──────── Data under study

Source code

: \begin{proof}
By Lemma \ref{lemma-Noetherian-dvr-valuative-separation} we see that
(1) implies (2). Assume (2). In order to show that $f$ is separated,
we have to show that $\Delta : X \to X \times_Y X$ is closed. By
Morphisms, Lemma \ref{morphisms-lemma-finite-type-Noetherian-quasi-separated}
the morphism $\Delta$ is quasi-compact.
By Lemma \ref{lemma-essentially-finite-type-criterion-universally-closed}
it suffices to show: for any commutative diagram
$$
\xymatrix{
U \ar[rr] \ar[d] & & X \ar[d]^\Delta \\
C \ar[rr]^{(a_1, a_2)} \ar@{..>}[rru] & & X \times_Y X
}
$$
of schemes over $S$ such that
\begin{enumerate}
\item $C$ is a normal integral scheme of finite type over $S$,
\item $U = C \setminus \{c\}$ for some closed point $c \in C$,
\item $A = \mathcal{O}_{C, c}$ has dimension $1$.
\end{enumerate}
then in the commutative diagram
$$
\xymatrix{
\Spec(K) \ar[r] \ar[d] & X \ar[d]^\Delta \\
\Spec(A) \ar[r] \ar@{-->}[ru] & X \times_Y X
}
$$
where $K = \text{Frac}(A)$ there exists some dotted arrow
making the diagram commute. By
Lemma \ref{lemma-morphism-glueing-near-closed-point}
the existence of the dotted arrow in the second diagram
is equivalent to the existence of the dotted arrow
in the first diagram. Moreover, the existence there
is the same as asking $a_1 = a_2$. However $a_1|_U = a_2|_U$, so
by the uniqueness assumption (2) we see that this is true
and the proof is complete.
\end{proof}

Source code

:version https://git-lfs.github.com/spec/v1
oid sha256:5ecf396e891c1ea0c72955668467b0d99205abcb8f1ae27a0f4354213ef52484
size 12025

────────────────
──────── Data under study

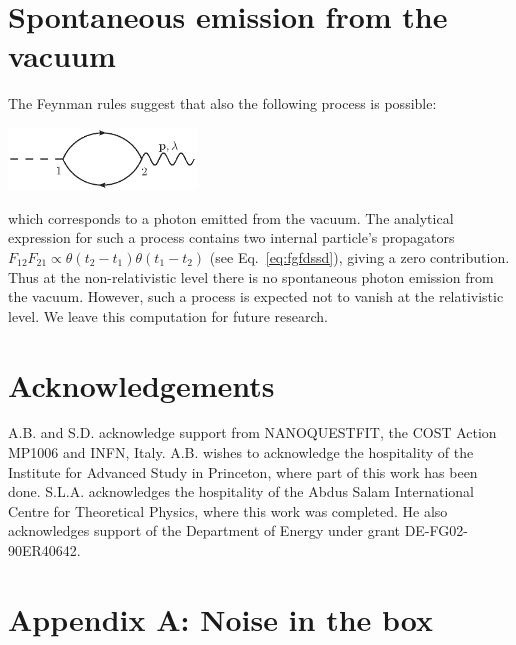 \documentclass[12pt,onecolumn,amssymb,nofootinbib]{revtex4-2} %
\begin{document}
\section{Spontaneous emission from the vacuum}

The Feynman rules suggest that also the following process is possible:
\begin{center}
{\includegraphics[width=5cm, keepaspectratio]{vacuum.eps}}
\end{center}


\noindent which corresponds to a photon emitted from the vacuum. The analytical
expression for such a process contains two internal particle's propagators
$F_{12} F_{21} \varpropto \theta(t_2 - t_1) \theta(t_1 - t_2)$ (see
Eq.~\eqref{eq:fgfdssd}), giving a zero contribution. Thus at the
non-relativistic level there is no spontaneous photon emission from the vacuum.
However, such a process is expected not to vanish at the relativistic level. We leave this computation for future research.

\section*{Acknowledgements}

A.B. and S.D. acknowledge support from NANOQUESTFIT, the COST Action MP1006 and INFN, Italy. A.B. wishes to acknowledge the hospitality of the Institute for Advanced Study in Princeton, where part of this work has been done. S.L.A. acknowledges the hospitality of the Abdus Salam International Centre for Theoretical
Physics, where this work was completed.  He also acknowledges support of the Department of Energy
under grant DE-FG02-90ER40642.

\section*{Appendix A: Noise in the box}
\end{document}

────────────────
──────── Data under study

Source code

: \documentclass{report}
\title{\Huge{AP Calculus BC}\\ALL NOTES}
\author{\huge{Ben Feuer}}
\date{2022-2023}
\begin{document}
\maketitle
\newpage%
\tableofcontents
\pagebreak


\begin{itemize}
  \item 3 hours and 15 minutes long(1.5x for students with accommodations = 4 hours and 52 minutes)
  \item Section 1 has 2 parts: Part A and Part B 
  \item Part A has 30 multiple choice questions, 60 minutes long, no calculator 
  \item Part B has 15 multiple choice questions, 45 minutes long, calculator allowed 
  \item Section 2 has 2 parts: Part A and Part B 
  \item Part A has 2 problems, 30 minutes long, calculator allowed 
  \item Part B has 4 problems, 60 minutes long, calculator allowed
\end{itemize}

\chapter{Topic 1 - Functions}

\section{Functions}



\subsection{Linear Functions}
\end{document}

────────────────

__Work item__
Each line of the material above that holds "begin" counts once; give the total and nothing else.

__Exercise answer__
6